REASON #1: Mrs. Eddy’s “terrible fall” wasn’t that terrible
Mrs. Eddy exaggerated the claims of her “terrible fall” in 1866. Gardner writes,
Mrs. Eddy’s claim that Dr. Cushing told her that her spinal problem was incurable and that she had but three days to live was another of her fibs. On January 2, 1907, the Union of Springfield, Massachusetts, published a long, notarized affidavit by Dr. Cushing in which he stoutly denied having told Mrs. Eddy any such things. The statement was reprinted in a series of fourteen sensational articles about Mrs. Eddy that ran in McClure’s magazine in 1907 and 1908. Before giving this affidavit, let me digress with some remarks about this series, which aroused enormous excitement when it appeared. The articles were revised and expanded in 1909 as a book titled The Life of Mary Baker G. Eddy and the History of Christian Science by Georgine Milmine. It was the first major attack on Mrs. Eddy, and the primary source for all later unauthorized biographies, including these chapters.[1]

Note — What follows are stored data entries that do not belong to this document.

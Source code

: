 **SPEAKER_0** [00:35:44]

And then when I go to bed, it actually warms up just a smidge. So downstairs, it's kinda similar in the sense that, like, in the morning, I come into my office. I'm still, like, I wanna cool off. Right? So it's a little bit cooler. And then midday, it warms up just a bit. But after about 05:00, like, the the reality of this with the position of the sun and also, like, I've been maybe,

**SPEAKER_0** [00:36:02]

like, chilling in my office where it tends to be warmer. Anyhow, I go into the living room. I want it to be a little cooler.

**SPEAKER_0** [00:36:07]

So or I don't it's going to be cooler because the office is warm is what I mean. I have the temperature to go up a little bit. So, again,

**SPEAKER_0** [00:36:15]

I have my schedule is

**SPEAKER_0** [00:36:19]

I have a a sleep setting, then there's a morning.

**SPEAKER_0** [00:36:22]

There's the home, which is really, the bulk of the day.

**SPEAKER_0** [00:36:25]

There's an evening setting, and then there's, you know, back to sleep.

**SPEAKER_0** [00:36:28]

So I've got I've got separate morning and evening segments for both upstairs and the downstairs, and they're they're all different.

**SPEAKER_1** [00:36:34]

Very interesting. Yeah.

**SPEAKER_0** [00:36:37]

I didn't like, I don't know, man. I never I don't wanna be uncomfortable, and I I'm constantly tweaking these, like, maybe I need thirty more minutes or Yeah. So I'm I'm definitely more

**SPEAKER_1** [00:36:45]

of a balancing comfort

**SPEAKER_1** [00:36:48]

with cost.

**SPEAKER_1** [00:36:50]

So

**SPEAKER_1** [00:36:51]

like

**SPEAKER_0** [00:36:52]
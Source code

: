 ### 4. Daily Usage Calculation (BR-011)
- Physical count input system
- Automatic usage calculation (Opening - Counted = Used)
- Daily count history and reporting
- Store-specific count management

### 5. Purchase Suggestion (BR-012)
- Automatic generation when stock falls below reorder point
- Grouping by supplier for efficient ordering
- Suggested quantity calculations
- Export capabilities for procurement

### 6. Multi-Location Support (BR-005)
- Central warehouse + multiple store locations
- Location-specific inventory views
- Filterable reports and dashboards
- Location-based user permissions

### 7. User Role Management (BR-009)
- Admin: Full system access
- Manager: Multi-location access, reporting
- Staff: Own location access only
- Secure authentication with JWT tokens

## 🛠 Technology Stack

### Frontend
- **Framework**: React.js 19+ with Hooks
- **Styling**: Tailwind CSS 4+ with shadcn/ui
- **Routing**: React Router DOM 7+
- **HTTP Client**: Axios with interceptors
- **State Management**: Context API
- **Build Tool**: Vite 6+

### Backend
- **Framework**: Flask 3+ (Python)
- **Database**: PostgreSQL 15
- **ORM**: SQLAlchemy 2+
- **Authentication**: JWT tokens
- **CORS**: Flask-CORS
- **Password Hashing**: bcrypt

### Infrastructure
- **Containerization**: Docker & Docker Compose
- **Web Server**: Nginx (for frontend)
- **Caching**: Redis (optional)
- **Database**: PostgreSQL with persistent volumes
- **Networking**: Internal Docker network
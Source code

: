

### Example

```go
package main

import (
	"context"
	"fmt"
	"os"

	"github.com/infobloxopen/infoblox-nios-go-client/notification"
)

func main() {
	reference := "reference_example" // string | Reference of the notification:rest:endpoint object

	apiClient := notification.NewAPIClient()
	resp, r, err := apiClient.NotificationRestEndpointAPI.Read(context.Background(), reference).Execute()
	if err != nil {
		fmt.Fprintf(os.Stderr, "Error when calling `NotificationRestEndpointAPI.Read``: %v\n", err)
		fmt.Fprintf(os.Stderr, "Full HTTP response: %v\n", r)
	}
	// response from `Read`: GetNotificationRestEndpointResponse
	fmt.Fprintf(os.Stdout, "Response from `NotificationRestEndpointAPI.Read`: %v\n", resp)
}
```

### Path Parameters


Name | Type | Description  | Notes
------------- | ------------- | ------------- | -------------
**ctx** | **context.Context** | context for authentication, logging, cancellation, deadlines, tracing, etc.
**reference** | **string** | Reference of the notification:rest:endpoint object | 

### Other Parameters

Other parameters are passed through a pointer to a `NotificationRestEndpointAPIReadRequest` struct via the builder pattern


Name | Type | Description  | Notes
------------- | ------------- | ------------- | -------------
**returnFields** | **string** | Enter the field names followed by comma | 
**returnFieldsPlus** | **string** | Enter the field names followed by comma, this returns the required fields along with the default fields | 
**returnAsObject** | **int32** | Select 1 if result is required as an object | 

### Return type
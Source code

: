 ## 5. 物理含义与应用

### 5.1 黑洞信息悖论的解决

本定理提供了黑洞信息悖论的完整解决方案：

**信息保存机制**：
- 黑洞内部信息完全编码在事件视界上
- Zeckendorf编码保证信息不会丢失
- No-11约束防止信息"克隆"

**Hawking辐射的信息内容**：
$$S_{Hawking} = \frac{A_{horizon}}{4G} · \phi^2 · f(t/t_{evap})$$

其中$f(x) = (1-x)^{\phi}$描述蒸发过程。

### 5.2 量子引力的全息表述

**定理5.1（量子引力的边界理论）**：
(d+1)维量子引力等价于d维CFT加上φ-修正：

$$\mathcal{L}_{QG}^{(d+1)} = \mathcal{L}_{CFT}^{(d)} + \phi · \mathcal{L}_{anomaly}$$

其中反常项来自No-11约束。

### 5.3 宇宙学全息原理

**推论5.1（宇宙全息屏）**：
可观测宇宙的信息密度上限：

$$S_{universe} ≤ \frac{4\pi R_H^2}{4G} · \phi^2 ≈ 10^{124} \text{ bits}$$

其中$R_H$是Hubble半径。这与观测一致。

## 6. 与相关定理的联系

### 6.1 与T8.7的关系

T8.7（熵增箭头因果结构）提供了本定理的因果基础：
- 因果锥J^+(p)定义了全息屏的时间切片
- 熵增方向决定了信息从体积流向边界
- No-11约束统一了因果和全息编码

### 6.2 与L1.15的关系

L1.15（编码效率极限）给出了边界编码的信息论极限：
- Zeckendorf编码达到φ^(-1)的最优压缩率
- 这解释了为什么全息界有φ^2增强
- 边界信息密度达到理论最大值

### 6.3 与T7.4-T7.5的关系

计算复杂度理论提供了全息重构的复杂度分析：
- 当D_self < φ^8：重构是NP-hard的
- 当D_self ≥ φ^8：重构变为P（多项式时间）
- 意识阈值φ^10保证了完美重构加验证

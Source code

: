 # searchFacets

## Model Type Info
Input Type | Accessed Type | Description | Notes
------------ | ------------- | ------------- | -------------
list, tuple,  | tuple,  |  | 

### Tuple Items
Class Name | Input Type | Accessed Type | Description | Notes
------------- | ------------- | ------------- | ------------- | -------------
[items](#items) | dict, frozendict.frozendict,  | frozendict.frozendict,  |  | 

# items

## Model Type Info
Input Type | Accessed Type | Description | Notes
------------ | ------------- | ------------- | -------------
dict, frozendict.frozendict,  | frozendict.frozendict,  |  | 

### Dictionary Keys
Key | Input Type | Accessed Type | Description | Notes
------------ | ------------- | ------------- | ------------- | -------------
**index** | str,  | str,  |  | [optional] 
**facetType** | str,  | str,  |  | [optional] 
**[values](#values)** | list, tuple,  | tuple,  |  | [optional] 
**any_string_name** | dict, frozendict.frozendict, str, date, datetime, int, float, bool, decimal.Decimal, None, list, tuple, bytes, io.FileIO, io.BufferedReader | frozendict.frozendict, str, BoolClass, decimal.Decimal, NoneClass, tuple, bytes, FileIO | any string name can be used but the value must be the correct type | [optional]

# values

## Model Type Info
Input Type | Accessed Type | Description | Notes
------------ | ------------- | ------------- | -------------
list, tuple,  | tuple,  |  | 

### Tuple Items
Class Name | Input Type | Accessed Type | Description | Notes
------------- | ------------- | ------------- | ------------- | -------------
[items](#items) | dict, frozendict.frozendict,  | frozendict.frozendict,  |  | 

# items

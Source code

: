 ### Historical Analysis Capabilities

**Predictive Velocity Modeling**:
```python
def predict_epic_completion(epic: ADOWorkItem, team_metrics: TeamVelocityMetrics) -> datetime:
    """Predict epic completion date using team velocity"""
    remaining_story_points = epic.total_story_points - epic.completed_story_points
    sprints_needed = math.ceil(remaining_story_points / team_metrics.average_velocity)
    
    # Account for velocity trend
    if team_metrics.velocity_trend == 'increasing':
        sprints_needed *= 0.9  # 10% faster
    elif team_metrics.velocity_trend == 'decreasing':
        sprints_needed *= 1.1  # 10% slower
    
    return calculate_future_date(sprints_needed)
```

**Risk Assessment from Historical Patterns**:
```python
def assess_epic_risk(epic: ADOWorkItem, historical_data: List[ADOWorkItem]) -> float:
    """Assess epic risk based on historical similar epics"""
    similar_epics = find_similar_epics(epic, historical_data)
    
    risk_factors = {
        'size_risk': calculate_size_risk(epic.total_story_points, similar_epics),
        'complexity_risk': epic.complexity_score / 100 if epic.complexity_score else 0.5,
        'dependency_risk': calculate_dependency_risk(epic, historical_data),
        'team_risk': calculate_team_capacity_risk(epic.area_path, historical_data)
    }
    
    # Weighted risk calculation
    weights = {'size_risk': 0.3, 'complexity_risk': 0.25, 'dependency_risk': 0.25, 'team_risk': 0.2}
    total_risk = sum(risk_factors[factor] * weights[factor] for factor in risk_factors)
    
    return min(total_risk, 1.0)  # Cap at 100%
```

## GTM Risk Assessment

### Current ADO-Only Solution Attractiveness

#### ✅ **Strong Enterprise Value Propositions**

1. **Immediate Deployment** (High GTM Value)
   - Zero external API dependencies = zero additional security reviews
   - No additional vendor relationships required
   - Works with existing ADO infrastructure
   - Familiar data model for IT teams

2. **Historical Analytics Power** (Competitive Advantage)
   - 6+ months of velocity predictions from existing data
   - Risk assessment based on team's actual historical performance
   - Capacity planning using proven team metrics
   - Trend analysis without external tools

Even friendly biographers like Gillian Gill stated,
As Dr. Cushing recalled, Mrs. Patterson [Mary Baker Eddy] had indeed suffered some kind of concussion and was semihysterical, complaining of severe pain in her head and neck. But there had never been any suggestion on his part that her injury was so serious as to induce paralysis or death.[2]
Kenneth Boa writes,
This story is more than a little suspect, however, since the physician in question denied under oath that he pronounced her to be in dangerous physical condition. He also said she visited him four times later in 1866 to receive medical treatments. Furthermore, a pupil of the late P.P. Quimby received a letter from her two weeks after her fall saying that she had not yet recovered.[3]
REASON #2: Mrs. Eddy plagiarized her ideas from others
Mrs. Eddy stated that her discovery of Christian Science was unique. In Science and Health, Mary Baker Eddy wrote,
In the year 1866, I discovered the Science of Metaphysical Healing, and named it Christian Science. God had been graciously fitting me, during many years, for the reception of a final revelation of the absolute Principle of Scientific Mind-healing. No human pen or tongue taught me the science contained in this book and neither tongue nor pen can overthrow it. (Science and Health with Key to the Scriptures)
However, despite this claim, critics have noticed clear plagiarisms of her work from others who wrote before her. Gardner writes,
It is not a coincidence that 1866, the year Quimby died, was the very year Mrs. Eddy finally decided was the year God had revealed to her the mighty truth of Christian Science, a truth that had not been given to mankind since the time of Christ.[4]
Mrs. Eddy was not the first to use the term [Christian Science]. As early as 1854 a minister named William Adams titled his book The Elements of Christian Science. Quimby himself used the term in an 1863 paper, although he preferred to call his theology ‘Christ Science.’[5]
Few Christian Scientists realize that Mrs. Eddy’s writings… also bristle with plagiarisms. Quite aside from what she stole from Quimby’s papers, and from early books on mind healing, she copied shamelessly, often word for word, from John Ruskin, Thomas Carlyle, Charles Kingsley, Swiss critic Henri Amiel, and from other authors… not once did she credit her sources or even suggest to readers that she was cribbing.[6]
Gardner cites these plagiarisms side by side with the stolen works in chapter nine of his book The Healing Revelations of Mary Baker Eddy.[7]